Das Buch
Man brauchte die Biographie der Autorin Gabriela Adameșteanu gar nicht zu kennen, die selbst Autoren wie Maupassant ins Rumänische übersetzt und eine Examensarbeit über Proust verfasste, um zu wissen: Wir lesen hier eine Hommage, eine Parodie, ein Pastiche französischer Romankunst. Allein der Titel Verlorener Morgen, rumänisch Dimineață pierdută, lässt Prousts À la recherche du temps perdu unverhohlen nachhallen.
Was ist hier pierdută/perdu/verloren? Zunächst einmal: der Morgen, an dem die ganze Rahmenhandlung des Romans spielt. Ein Wintermorgen des Jahres 1980, es ist kalt auf den Straßen Bukarests, und Vica Delcă, ihres Zeichens Gemischtwarenhändlerin im Ruhestand, knallt erbost die Tür ihrer Mietwohnung zu, „dass die Scheiben klirren“. Die Trägheit ihres Gatten, der im Romantext nur unter dem Kosenamen „Rindviech“ firmiert, hat mal wieder die Grenze des Erträglichen überschritten. In Ermangelung gastfreundlicherer Anlaufstellen sucht sie zunächst ihre Schwägerin auf (die nicht zu Hause ist) und dann Ivona, die Tochter ihrer ehemaligen Chefin (die sie nach einiger Wartezeit in der Kälte schließlich einlässt).
Warum aber pierdută? Was sich in der Unterhaltung dieser beiden ungleichen Frauen Vica und Ivona entspinnt, deutet auf den großen metaphorischen Gehalt dieses Titels. Mittels brillant in den Text eingewirkter Rückblenden, Querverweise und Perspektivwechsel erzählt Adameșteanu vor der Folie dieses einen Verlorenen Morgens vom verlorenen Morgen Rumäniens. Eigentlich könnten die zwei Frauen nämlich exemplarisch für zwei Gesellschaftsentwürfe stehen: Hier die bildungsbürgerliche Morgenröte der jungen rumänischen Nation Anfang des 19. Jahrhunderts, von der noch Ivonas Vater in einer 250 Seiten langen Rückblende träumte, dort die sozialistische Aufsteigergeschichte Vicas von der Gehilfin im Warenhaus zur Ladenbesitzerin.
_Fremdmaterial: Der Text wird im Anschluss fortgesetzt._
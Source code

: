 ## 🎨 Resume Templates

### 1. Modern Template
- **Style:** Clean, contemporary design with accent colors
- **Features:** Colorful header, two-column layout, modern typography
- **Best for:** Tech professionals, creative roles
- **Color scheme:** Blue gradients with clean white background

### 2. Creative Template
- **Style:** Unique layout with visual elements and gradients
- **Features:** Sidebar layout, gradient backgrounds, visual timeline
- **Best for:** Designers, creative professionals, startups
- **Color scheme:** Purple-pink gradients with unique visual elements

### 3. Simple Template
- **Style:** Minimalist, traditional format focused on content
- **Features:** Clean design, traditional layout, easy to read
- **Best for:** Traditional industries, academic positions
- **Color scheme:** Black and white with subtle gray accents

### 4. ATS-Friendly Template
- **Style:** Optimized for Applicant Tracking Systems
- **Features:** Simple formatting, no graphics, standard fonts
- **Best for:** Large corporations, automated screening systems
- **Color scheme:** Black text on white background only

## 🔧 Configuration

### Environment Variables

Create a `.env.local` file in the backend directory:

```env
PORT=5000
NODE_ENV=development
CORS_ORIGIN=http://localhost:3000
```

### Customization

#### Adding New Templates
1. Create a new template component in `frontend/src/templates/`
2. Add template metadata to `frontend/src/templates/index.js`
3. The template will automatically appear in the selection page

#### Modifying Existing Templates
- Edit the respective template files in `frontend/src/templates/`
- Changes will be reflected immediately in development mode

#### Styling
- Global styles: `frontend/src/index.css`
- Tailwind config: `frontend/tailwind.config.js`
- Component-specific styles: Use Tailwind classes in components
Am Ende des Tages sitzen aber sowohl Vica als auch Ivona in ihren heruntergekommenen Häusern, die eine in einem viel zu großen Anwesen voller alter Fotografien und verschlissener Möbel, die andere in ihrer fleckigen, leeren Wohnung. Trotz der Zensurbedingungen, unter denen die Autorin im Ceaușescu-Rumänien der Achtzigerjahre schrieb, zeichnet der Roman ein kaum verhohlen kritisches Bild seiner Gegenwart.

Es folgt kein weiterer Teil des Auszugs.